Stored data:
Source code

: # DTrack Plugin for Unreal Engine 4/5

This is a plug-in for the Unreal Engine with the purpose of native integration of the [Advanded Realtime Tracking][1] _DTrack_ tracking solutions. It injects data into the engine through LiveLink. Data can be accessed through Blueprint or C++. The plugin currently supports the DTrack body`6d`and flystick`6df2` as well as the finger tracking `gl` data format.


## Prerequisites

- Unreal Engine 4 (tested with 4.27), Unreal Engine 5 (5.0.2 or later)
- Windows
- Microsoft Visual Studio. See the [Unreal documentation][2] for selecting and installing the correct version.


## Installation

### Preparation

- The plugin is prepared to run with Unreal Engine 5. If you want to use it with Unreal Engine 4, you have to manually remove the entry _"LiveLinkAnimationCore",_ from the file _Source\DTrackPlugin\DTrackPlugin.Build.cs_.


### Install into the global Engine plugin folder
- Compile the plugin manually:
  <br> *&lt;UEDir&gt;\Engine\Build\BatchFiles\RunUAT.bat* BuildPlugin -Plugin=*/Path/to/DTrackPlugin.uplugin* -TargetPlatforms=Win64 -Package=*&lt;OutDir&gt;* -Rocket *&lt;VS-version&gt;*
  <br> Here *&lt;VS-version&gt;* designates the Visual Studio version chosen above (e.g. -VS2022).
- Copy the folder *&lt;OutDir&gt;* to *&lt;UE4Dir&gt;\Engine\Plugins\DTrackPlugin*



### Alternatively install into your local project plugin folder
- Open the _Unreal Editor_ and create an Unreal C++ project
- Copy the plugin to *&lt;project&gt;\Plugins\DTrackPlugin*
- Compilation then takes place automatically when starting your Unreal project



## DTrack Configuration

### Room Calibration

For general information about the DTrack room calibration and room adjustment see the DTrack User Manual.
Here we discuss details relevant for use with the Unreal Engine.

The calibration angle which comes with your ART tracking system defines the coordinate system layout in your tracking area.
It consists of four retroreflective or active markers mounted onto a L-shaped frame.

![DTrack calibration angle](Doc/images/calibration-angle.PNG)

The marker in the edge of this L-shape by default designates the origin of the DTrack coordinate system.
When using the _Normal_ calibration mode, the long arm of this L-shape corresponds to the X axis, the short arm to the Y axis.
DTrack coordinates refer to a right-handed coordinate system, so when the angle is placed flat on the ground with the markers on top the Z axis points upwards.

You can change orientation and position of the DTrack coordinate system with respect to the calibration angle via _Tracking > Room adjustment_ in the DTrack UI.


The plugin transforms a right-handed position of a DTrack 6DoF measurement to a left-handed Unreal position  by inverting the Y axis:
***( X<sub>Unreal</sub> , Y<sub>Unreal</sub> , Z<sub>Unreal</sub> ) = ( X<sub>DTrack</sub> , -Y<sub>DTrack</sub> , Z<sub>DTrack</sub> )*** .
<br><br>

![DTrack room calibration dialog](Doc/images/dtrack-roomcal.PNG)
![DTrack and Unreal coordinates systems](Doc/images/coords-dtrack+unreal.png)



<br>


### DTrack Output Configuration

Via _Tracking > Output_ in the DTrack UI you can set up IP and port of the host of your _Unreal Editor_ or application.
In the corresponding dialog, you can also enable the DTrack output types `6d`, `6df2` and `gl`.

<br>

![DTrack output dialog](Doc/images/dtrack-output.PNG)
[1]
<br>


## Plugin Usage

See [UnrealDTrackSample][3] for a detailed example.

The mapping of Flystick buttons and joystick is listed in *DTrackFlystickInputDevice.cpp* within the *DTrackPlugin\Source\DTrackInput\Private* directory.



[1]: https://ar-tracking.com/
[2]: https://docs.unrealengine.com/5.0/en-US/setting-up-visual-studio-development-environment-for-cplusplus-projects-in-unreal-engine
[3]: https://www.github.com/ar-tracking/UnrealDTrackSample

Your assignment: Go through the records and pull out each line that includes the word "version".

Exercise output:
- Microsoft Visual Studio. See the [Unreal documentation][2] for selecting and installing the correct version.
  <br> *&lt;UEDir&gt;\Engine\Build\BatchFiles\RunUAT.bat* BuildPlugin -Plugin=*/Path/to/DTrackPlugin.uplugin* -TargetPlatforms=Win64 -Package=*&lt;OutDir&gt;* -Rocket *&lt;VS-version&gt;*
  <br> Here *&lt;VS-version&gt;* designates the Visual Studio version chosen above (e.g. -VS2022).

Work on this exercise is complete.